Wet woodland habitat supports a large number of insects, specifically beetles, many of which are rare in the UK.
Plants such as the bright yellow flowering marsh marigold thrive in this habitat and birds including lesser-spotted woodpecker, willow tit and siskin all make their home in it.
Vital cover and breeding areas for mammals such as otters can be provided and numerous bat species are often found in good wet woodland habitat.
The Upper Aire Floodplain project will work across five sites including two in Otterburn, in Craven, one in Steeton Ings near Silsden, one at Marley, near Keighley, and one at Ryeloaf Meadows near Bingley.
Work will include tree planting in some areas, which are then fenced off to prevent grazing.
Wetland areas will also be created, in particular at Ryeloaf, by the digging of shallow ‘scrapes’ (pools) and channels.
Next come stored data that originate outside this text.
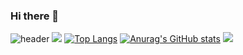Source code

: ### Hi there 👋

<!--
**JiwoOoNam/JiwoOoNam** is a ✨ _special_ ✨ repository because its `README.md` (this file) appears on your GitHub profile.

Here are some ideas to get you started:

- 🔭 I’m currently working on ...
- 🌱 I’m currently learning ...
- 👯 I’m looking to collaborate on ...
- 🤔 I’m looking for help with ...
- 💬 Ask me about ...
- 📫 How to reach me: ...
- 😄 Pronouns: ...
- ⚡ Fun fact: ...
-->
![header](https://capsule-render.vercel.app/api?type=waving&color=gradient&height=120&animation=fadeIn&section=footer&text=🌱🍄&fontAlign=70)
<img src="https://capsule-render.vercel.app/api?type=slice&color=green&height=150&section=footer&text=텍스트&fontSize=10" />
[![Top Langs](https://github-readme-stats.vercel.app/api/top-langs/?username=wldn3311@naver.com)](https://github.com/anuraghazra/github-readme-stats)
[![Anurag's GitHub stats](https://github-readme-stats.vercel.app/api?username=wldn3311@naver.com)](https://github.com/anuraghazra/github-readme-stats)
<a href="링크"><img src="https://img.shields.io/badge/Instagram-#1B2766?style=flat-square&logo=Instagram&logoColor=blue"/></a>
At Marley and Ryeloaf, areas of willow will be restructured using traditional woodland management practices of coppicing (cut back to ground level to stimulate growth) and pollarding (top of branches cut off to stimulate new growth at the top).
The new habitat should also help prevent flooding in the urban areas of the upper Aire valley.
Don Vine, of Yorkshire Wildlife Trust, said: “The SITA Trust funding is enabling Yorkshire Wildlife Trust to create more of what is a declining, but incredibly important habitat.
“Wet woodland, which is sometimes referred to as carr woodland, has dried up in many parts of the UK as a result of draining for agriculture and water abstraction drying up rivers.”